What you need to do: Every line of the data should be retyped with no difference from the original.

Information:
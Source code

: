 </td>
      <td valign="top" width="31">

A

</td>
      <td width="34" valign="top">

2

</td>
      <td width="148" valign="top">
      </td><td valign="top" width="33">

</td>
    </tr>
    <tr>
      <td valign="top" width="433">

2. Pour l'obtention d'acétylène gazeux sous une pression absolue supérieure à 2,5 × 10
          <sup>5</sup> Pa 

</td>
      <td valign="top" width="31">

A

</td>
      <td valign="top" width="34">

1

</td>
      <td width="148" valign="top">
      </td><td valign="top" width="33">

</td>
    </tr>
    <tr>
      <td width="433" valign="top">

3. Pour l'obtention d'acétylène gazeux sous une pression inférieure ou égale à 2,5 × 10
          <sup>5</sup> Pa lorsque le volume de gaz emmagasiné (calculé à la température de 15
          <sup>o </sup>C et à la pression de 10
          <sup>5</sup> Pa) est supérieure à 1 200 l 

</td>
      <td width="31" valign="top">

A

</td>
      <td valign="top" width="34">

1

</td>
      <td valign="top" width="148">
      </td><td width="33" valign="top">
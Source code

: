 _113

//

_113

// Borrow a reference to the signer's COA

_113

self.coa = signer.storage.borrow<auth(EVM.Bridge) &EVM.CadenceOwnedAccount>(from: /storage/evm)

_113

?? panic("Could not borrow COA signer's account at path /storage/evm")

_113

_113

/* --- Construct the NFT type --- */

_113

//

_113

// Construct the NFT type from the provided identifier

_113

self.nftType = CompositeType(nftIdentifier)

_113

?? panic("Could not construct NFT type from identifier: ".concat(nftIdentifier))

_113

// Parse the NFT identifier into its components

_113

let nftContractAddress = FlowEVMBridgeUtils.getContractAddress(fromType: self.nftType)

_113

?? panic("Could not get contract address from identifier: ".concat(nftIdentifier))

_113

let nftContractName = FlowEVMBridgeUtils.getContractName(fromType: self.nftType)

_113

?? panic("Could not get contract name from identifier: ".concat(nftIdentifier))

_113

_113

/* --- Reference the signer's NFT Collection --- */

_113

Written response:
Source code

: </td>
      <td valign="top" width="31">

A

</td>
      <td width="34" valign="top">

2

</td>
      <td width="148" valign="top">
      </td><td valign="top" width="33">

</td>
    </tr>
    <tr>
      <td valign="top" width="433">

2. Pour l'obtention d'acétylène gazeux sous une pression absolue supérieure à 2,5 × 10
          <sup>5</sup> Pa 

</td>
      <td valign="top" width="31">

A

</td>
      <td valign="top" width="34">

1

</td>
      <td width="148" valign="top">
      </td><td valign="top" width="33">

</td>
    </tr>
    <tr>
      <td width="433" valign="top">

3. Pour l'obtention d'acétylène gazeux sous une pression inférieure ou égale à 2,5 × 10
          <sup>5</sup> Pa lorsque le volume de gaz emmagasiné (calculé à la température de 15
          <sup>o </sup>C et à la pression de 10
          <sup>5</sup> Pa) est supérieure à 1 200 l 

</td>
      <td width="31" valign="top">

A

</td>
      <td valign="top" width="34">

1

</td>
      <td valign="top" width="148">
      </td><td width="33" valign="top">
Source code

: _113

//

_113

// Borrow a reference to the signer's COA

_113

self.coa = signer.storage.borrow<auth(EVM.Bridge) &EVM.CadenceOwnedAccount>(from: /storage/evm)

_113

?? panic("Could not borrow COA signer's account at path /storage/evm")

_113

_113

/* --- Construct the NFT type --- */

_113

//

_113

// Construct the NFT type from the provided identifier

_113

self.nftType = CompositeType(nftIdentifier)

_113

?? panic("Could not construct NFT type from identifier: ".concat(nftIdentifier))

_113

// Parse the NFT identifier into its components

_113

let nftContractAddress = FlowEVMBridgeUtils.getContractAddress(fromType: self.nftType)

_113

?? panic("Could not get contract address from identifier: ".concat(nftIdentifier))

_113

let nftContractName = FlowEVMBridgeUtils.getContractName(fromType: self.nftType)

_113

?? panic("Could not get contract name from identifier: ".concat(nftIdentifier))

_113

_113

/* --- Reference the signer's NFT Collection --- */

_113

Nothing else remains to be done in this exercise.